→ **Problem to solve**
In the entries below, find the lines with the word "which" and copy them.

→ **Given records**
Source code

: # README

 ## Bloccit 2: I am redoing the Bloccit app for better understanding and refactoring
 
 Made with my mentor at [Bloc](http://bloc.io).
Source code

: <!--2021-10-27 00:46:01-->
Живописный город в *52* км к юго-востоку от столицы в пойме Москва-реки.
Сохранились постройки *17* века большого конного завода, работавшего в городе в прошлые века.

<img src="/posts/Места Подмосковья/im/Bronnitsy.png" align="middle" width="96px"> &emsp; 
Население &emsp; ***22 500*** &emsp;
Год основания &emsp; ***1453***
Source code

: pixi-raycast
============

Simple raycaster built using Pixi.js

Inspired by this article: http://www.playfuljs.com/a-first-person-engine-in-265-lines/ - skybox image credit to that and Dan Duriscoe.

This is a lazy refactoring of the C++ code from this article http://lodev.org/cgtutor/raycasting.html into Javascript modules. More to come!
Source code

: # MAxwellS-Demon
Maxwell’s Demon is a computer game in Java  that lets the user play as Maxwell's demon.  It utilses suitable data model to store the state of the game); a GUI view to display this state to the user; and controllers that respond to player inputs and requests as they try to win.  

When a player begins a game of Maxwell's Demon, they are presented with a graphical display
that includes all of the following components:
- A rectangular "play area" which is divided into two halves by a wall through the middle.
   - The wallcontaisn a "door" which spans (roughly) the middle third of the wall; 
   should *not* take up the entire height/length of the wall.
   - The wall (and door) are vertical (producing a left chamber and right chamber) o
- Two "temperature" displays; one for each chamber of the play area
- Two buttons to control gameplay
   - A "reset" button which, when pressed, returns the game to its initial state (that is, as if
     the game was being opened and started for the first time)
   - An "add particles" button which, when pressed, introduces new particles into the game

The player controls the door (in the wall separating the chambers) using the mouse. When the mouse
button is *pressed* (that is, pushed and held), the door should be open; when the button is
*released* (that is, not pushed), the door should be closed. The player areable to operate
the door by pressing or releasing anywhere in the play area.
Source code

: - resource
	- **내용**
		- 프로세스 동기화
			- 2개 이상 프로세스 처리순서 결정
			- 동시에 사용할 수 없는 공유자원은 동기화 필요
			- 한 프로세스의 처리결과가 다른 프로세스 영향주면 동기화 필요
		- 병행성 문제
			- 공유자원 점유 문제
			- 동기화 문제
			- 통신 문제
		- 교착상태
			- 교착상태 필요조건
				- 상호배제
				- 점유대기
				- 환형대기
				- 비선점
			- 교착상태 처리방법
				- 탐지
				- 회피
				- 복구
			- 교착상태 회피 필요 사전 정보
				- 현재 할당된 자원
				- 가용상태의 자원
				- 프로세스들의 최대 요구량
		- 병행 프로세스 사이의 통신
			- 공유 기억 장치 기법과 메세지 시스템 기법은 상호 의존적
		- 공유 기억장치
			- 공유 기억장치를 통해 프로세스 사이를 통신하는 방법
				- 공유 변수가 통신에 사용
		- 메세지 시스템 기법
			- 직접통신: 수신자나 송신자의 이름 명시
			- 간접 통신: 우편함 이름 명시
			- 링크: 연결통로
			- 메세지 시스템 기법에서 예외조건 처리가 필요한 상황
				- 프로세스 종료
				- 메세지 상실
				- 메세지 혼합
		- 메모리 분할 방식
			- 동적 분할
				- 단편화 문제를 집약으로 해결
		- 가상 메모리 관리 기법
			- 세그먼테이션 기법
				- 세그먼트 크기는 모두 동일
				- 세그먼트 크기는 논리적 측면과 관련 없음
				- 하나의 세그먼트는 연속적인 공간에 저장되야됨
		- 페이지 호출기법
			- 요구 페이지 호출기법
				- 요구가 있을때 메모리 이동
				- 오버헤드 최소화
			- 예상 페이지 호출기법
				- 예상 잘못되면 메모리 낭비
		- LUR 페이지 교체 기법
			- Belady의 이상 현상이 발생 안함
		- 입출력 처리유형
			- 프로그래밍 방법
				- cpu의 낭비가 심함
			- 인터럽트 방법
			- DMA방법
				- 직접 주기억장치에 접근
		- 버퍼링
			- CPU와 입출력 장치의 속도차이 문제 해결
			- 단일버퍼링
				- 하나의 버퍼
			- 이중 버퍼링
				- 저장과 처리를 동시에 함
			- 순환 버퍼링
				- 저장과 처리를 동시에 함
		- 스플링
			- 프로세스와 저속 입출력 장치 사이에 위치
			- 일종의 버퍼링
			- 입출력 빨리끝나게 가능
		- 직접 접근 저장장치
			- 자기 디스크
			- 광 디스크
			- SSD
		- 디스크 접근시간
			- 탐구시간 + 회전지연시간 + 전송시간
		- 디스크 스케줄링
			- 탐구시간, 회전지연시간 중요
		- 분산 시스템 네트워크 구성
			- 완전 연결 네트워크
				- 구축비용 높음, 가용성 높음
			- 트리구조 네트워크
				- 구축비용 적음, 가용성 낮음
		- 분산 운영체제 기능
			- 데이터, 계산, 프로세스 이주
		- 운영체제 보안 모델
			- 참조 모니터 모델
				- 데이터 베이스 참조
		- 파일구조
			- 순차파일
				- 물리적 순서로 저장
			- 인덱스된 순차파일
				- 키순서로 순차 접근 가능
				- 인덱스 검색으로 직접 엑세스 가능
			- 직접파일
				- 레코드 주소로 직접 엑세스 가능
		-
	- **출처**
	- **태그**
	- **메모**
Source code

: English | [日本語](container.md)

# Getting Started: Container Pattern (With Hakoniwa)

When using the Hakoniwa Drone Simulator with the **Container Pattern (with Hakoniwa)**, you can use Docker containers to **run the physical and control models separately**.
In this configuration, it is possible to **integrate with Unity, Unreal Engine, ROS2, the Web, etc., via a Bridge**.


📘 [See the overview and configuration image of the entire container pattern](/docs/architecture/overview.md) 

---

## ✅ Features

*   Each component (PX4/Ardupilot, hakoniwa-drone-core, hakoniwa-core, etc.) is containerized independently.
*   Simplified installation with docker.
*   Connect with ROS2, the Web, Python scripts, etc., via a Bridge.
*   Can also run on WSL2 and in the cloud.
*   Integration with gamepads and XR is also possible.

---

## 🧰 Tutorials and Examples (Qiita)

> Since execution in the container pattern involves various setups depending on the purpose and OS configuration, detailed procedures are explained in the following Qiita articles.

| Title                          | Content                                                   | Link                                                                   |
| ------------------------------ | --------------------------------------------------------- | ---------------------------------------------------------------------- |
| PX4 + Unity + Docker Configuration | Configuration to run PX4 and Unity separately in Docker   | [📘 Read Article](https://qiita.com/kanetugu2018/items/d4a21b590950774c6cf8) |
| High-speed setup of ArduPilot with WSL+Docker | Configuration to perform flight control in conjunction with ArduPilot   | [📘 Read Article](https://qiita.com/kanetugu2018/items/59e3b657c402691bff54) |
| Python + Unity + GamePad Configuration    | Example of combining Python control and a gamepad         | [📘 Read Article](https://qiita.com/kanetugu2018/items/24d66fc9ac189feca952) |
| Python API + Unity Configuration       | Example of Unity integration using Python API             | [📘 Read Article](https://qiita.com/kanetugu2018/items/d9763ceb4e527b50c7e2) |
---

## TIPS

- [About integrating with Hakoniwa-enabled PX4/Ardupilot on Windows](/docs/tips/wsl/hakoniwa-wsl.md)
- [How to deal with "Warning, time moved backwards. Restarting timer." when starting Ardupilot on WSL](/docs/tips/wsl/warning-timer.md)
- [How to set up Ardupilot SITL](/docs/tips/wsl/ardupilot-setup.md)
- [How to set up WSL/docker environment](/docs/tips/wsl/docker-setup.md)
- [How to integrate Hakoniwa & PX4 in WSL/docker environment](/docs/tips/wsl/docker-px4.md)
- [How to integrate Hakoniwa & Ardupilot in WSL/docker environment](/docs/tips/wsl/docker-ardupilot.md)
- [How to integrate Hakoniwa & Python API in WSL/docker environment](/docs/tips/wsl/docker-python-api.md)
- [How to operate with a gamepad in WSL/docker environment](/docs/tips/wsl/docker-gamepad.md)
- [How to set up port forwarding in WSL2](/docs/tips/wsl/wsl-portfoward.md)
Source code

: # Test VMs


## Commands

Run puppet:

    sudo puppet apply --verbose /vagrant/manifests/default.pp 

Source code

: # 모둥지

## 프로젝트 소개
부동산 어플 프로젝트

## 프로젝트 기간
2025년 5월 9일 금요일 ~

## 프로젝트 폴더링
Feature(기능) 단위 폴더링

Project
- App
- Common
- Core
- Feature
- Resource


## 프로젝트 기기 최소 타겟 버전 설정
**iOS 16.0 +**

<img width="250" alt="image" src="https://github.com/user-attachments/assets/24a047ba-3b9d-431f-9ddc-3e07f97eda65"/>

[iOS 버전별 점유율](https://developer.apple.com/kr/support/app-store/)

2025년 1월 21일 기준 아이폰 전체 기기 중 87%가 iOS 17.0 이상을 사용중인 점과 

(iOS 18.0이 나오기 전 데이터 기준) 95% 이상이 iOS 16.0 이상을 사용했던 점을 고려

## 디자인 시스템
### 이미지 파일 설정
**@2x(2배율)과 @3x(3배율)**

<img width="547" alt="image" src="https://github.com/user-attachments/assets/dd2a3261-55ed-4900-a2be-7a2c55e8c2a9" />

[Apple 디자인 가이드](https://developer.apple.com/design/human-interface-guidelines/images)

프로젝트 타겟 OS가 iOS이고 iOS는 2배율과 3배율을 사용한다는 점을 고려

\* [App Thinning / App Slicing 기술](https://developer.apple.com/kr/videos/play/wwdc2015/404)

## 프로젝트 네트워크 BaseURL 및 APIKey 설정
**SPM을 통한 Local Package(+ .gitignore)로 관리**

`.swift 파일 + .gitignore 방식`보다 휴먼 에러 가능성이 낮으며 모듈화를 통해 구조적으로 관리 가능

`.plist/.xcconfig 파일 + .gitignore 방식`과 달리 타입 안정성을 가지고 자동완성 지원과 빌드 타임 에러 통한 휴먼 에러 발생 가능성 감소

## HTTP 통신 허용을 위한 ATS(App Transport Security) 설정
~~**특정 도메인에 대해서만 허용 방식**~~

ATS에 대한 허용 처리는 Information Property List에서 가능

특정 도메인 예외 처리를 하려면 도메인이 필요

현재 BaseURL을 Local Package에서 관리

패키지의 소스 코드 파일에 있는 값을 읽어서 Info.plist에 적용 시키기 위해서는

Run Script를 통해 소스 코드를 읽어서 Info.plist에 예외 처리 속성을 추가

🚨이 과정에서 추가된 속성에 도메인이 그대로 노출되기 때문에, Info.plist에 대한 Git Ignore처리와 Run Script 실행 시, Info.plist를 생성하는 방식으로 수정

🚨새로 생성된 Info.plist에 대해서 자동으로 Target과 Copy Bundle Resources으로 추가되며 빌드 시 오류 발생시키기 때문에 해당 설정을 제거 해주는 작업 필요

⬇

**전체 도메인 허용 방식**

→ **Answer**
- A rectangular "play area" which is divided into two halves by a wall through the middle.
   - The wallcontaisn a "door" which spans (roughly) the middle third of the wall; 
   - A "reset" button which, when pressed, returns the game to its initial state (that is, as if
   - An "add particles" button which, when pressed, introduces new particles into the game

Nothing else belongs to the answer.